:: Problem details ::
Each entry should be duplicated verbatim; its pictures should not be.

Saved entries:
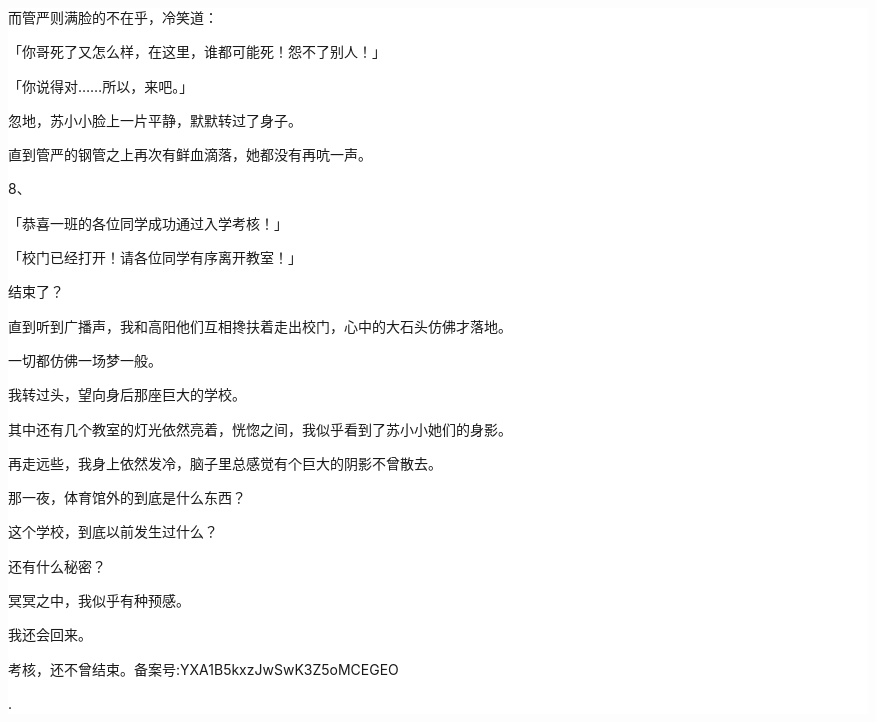 而管严则满脸的不在乎，冷笑道：

「你哥死了又怎么样，在这里，谁都可能死！怨不了别人！」

「你说得对……所以，来吧。」

忽地，苏小小脸上一片平静，默默转过了身子。

直到管严的钢管之上再次有鲜血滴落，她都没有再吭一声。

8、

「恭喜一班的各位同学成功通过入学考核！」

「校门已经打开！请各位同学有序离开教室！」

结束了？

直到听到广播声，我和高阳他们互相搀扶着走出校门，心中的大石头仿佛才落地。

一切都仿佛一场梦一般。

我转过头，望向身后那座巨大的学校。

其中还有几个教室的灯光依然亮着，恍惚之间，我似乎看到了苏小小她们的身影。

再走远些，我身上依然发冷，脑子里总感觉有个巨大的阴影不曾散去。

那一夜，体育馆外的到底是什么东西？

这个学校，到底以前发生过什么？

还有什么秘密？

冥冥之中，我似乎有种预感。

我还会回来。

考核，还不曾结束。备案号:YXA1B5kxzJwSwK3Z5oMCEGEO

.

:: Result of this task ::
 而管严则满脸的不在乎，冷笑道：

「你哥死了又怎么样，在这里，谁都可能死！怨不了别人！」

「你说得对……所以，来吧。」

忽地，苏小小脸上一片平静，默默转过了身子。

直到管严的钢管之上再次有鲜血滴落，她都没有再吭一声。

8、

「恭喜一班的各位同学成功通过入学考核！」

「校门已经打开！请各位同学有序离开教室！」

结束了？

直到听到广播声，我和高阳他们互相搀扶着走出校门，心中的大石头仿佛才落地。

一切都仿佛一场梦一般。

我转过头，望向身后那座巨大的学校。

其中还有几个教室的灯光依然亮着，恍惚之间，我似乎看到了苏小小她们的身影。

再走远些，我身上依然发冷，脑子里总感觉有个巨大的阴影不曾散去。

那一夜，体育馆外的到底是什么东西？

这个学校，到底以前发生过什么？

还有什么秘密？

冥冥之中，我似乎有种预感。

我还会回来。

考核，还不曾结束。备案号:YXA1B5kxzJwSwK3Z5oMCEGEO

.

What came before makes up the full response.